Of course, we’re many days into this now and the question goes back and forth about whether the comments are elitist. Interestingly, I have a unique background for the matter and have my own views because of it. I grew up for thirteen years just across the Ohio River from western Pennsylvania and the panhandle of West Virginia. The jobs that he talks about disappearing 25 years ago: I remember those jobs. And, I eventually worked my way to San Francisco by way of a Liberal liberal arts school (Oberlin College). So, I know the culture and people Obama is talking about. I also know the culture and people he was talking to and who support him so strongly.

And, I can report to you, dear reader, that about the condescension and paternalism that people say is behind this remark:it’s really there. At Oberlin, I saw people who were self-avowed liberals who claimed to care about “the poor” treat the working-class staff at school with rudeness and condescension. The working-class folks around the college were “the help”, make no mistake about that.

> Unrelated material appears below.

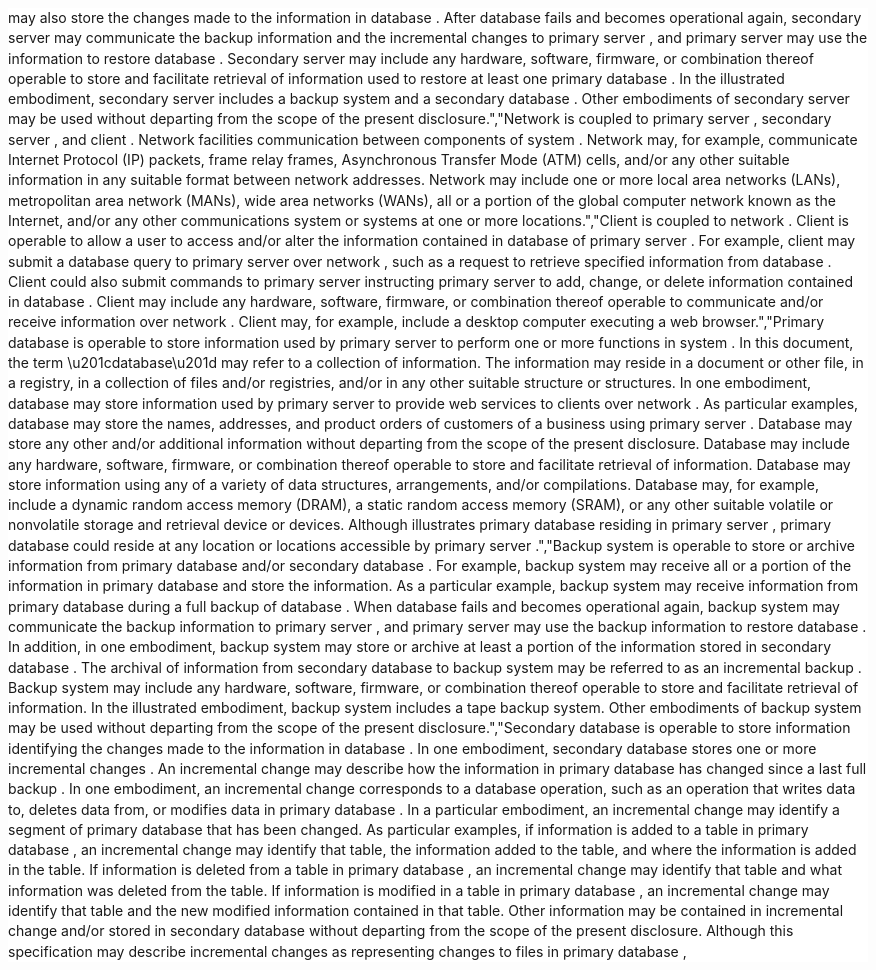 may also store the changes made to the information in database . After database  fails and becomes operational again, secondary server  may communicate the backup information and the incremental changes to primary server , and primary server  may use the information to restore database . Secondary server  may include any hardware, software, firmware, or combination thereof operable to store and facilitate retrieval of information used to restore at least one primary database . In the illustrated embodiment, secondary server  includes a backup system  and a secondary database . Other embodiments of secondary server  may be used without departing from the scope of the present disclosure.","Network  is coupled to primary server , secondary server , and client . Network  facilities communication between components of system . Network  may, for example, communicate Internet Protocol (IP) packets, frame relay frames, Asynchronous Transfer Mode (ATM) cells, and\/or any other suitable information in any suitable format between network addresses. Network  may include one or more local area networks (LANs), metropolitan area network (MANs), wide area networks (WANs), all or a portion of the global computer network known as the Internet, and\/or any other communications system or systems at one or more locations.","Client  is coupled to network . Client  is operable to allow a user to access and\/or alter the information contained in database  of primary server . For example, client  may submit a database query to primary server  over network , such as a request to retrieve specified information from database . Client  could also submit commands to primary server  instructing primary server  to add, change, or delete information contained in database . Client  may include any hardware, software, firmware, or combination thereof operable to communicate and\/or receive information over network . Client  may, for example, include a desktop computer executing a web browser.","Primary database  is operable to store information used by primary server  to perform one or more functions in system . In this document, the term \u201cdatabase\u201d may refer to a collection of information. The information may reside in a document or other file, in a registry, in a collection of files and\/or registries, and\/or in any other suitable structure or structures. In one embodiment, database  may store information used by primary server  to provide web services to clients  over network . As particular examples, database  may store the names, addresses, and product orders of customers of a business using primary server . Database  may store any other and\/or additional information without departing from the scope of the present disclosure. Database  may include any hardware, software, firmware, or combination thereof operable to store and facilitate retrieval of information. Database  may store information using any of a variety of data structures, arrangements, and\/or compilations. Database  may, for example, include a dynamic random access memory (DRAM), a static random access memory (SRAM), or any other suitable volatile or nonvolatile storage and retrieval device or devices. Although  illustrates primary database  residing in primary server , primary database  could reside at any location or locations accessible by primary server .","Backup system  is operable to store or archive information from primary database  and\/or secondary database . For example, backup system  may receive all or a portion of the information in primary database  and store the information. As a particular example, backup system  may receive information from primary database  during a full backup  of database . When database  fails and becomes operational again, backup system  may communicate the backup information to primary server , and primary server  may use the backup information to restore database . In addition, in one embodiment, backup system  may store or archive at least a portion of the information stored in secondary database . The archival of information from secondary database  to backup system  may be referred to as an incremental backup . Backup system  may include any hardware, software, firmware, or combination thereof operable to store and facilitate retrieval of information. In the illustrated embodiment, backup system  includes a tape backup system. Other embodiments of backup system  may be used without departing from the scope of the present disclosure.","Secondary database  is operable to store information identifying the changes made to the information in database . In one embodiment, secondary database  stores one or more incremental changes . An incremental change  may describe how the information in primary database  has changed since a last full backup . In one embodiment, an incremental change  corresponds to a database operation, such as an operation that writes data to, deletes data from, or modifies data in primary database . In a particular embodiment, an incremental change  may identify a segment of primary database  that has been changed. As particular examples, if information is added to a table in primary database , an incremental change  may identify that table, the information added to the table, and where the information is added in the table. If information is deleted from a table in primary database , an incremental change  may identify that table and what information was deleted from the table. If information is modified in a table in primary database , an incremental change  may identify that table and the new modified information contained in that table. Other information may be contained in incremental change  and\/or stored in secondary database  without departing from the scope of the present disclosure. Although this specification may describe incremental changes  as representing changes to files in primary database ,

It was always hard for me because I had a shared background with those folks….it’s just that I was able to try and move into what I’d been told was a better world: the world of those very people who were treating people I might have grown up with like sub-humans before my very eyes.

At the end of the day, there is no doubt that the comments are inappropriate. Abstract the circumstances and you have a classic situation I saw many of those same self-avowed liberals arguing about: how it was inappropriate for an outsider to presume to analyze and interpret the actions, thoughts and beliefs of a different culture and minimize or explain away something(s) which that culture holds dear.

Put it this way, if this were Huckabee explaining away the support for gay rights in San Francisco as being the sad consequence of that city not finding God, you can imagine the firestorm that would errupt over that. It would be wrong of Huckabee to do that. And, it’s wrong for Obama to do it here.

No, Schnur is right: the key to understanding is “cling”. And, unfortunately, this is another instance where we sadly find that those who extol the virtues of tolerance and diversity are, at heart, hypocrites who fail to truly live up to the ideals they claim as central. They are, disappointingly, like those they claim to be better than for the same faults they claim those others suffer from: intolerance and a lack of respect for diversity.

In the end, it’s clear, that it’s a very easy (and sad thing) that humans cling to old habits and patterns of thought.